The last few days have been a whirlwind of train-journeys, names, faces, and camera-flashlights for me. Thursday the University of Birmingham’s Cadbury Fellows (of whom I am one) read at the Coventry International Festival of Literature, alongside Dorothea Smartt. I was meeting Dorothea for the first time (but certainly not hearing about her for the first time). She read from Ship Shape, her new collection. Our wonderful host was Jonathan Morley, Publisher, Heaventree Press
The day before, Wednesday, I made my way to Coventry. No, Warwick. No, Coventry. OK, to be precise, the University of Warwick, which, as the strange geographical designs of these interesting Englishmen would have it, is actually closer to Coventry than to Warwick. I went to listen to the poets George Szirtes, Zoe Brigley and Luke Kennard read. I have exchanged correspondence with George by email for a few years now, so when I saw on his facebook page news of the event, I made up my mind to go, especially since Coventry is just a 25 minute train from Birmingham. It was a pleasure meeting him and his wife, Clarissa, who’s an artist /painter. It was a great pleasure meeting them, and I found it hard deciding who (of the couple) was nicer/warmer 😉
Luke Kennard teaches at the University of Birmingham, I presume his office is only a short distance away from the Cadbury Fellows’ Office. I first came across his name in a Times Ten Rising Stars of British Poetry List. In 2007, at 26 he was shortlisted for the the Forward Poetry Prize (Best Collection), the youngest person ever to bag that honour.

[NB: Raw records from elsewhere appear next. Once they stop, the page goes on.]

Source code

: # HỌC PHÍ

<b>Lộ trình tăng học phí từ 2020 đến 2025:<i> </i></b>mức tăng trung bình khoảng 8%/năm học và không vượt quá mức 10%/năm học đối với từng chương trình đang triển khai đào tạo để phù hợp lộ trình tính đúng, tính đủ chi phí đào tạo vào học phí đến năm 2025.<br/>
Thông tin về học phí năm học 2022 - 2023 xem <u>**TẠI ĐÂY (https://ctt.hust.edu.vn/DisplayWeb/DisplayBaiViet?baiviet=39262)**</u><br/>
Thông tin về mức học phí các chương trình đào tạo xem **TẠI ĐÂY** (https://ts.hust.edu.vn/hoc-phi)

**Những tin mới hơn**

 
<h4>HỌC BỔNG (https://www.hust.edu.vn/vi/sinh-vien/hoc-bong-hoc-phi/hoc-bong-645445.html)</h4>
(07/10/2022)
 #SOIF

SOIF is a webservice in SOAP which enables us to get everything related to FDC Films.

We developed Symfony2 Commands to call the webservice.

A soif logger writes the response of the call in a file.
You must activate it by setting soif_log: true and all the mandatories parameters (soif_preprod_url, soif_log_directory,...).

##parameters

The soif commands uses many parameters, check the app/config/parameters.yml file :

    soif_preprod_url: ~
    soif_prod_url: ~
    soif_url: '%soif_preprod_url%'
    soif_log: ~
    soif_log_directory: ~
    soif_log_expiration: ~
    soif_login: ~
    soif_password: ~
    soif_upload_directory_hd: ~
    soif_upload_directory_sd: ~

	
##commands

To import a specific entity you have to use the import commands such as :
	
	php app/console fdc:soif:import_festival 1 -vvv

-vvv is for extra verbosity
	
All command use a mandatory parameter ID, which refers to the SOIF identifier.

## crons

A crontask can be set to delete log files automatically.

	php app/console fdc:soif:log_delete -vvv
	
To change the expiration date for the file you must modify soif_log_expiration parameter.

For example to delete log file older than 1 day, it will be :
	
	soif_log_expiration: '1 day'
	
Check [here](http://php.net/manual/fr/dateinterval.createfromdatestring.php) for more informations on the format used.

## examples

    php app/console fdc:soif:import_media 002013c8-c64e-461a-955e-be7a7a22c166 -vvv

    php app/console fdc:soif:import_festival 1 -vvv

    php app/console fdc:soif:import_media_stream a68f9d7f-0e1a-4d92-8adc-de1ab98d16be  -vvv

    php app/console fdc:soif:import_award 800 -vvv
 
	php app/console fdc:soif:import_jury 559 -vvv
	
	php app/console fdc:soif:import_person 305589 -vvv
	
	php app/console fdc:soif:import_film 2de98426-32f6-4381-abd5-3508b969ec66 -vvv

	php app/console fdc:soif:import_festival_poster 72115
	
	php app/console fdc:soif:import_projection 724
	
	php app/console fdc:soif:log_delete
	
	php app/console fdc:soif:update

Three very different poets, different in their themes and approaches and tools, different in their reading styles, but all very accomplished. And I was amazed at how the ‘performance’ of their work gave life to Words.
Saturday morning I found myself on the road to Oxford, to attend Day 2 of the 3-day Marechera Celebration, at Trinity College, Oxford. Lest I start to gush over my time in Oxford (people who know me well know that my verdicts on events/books/movies that I absolutely enjoyed attending/reading/watching consist chiefly of blisssful declarations of near-orgasmic proportions, strained painfully between melodrama and incoherence) shall we simply agree that I very much enjoyed my time in Oxford, watched over by the stubborn ghosts (plural, yes) of Sir Dambudzo Marechera, the Alaiyeluwa of Experimental African Fiction.
Yes I did.
Brian Chikwava was there, to launch his (debut) novel, Harare North, and Tinashe Mushakavanhu, who has been my facebook friend for a bit and who I was meeting for the first time. Elleke Boehmer, Alastair Niven, Flora Veit-Wild, James Currey, Heetan Bhagat and many more. And Chimanimani, who set our feet on fire till the early hours of Sunday morning
I am to be found at most of these events with my camera, trying to blind people with my flash. Thus far, mission not accomplished.
I ‘wrant’ (write+rant) this from my ‘hideout’ on Penywern Road. I discovered this ‘Hotel Street’ (the same way Mungo Park ‘discovered’ the River Niger) last week. The hotel that I stayed in the last time was fully occupied today, so today I moved two blocks (that’s American, right?) and found a new nest. With wifi and breakfast. And a cosy bed hopefully with a pouch for restless dreams…
The only challenge with these places is the amount of time it takes to negotiate with the shower buttons. Twist-turn-twist-push. Cold water still. Since I do not want to be found frozen dead in a London hotel room, I have to exercise patience, and prayerfully coax the hot water out. But it never fails to come. Eventually. Perhaps that is the way of this land, the aggressiveness that works in Lagos is impotent here…
Later today, I shall return to Birmingham, for my final week as a Cadbury Fellow… which reminds me, I have yet to visit the famed Birmingham Chocolate City, Bournville or wharever-is-called…
It is half past 1 in the morning, or as I’ve heard the English say, “half-one”. Goodnight!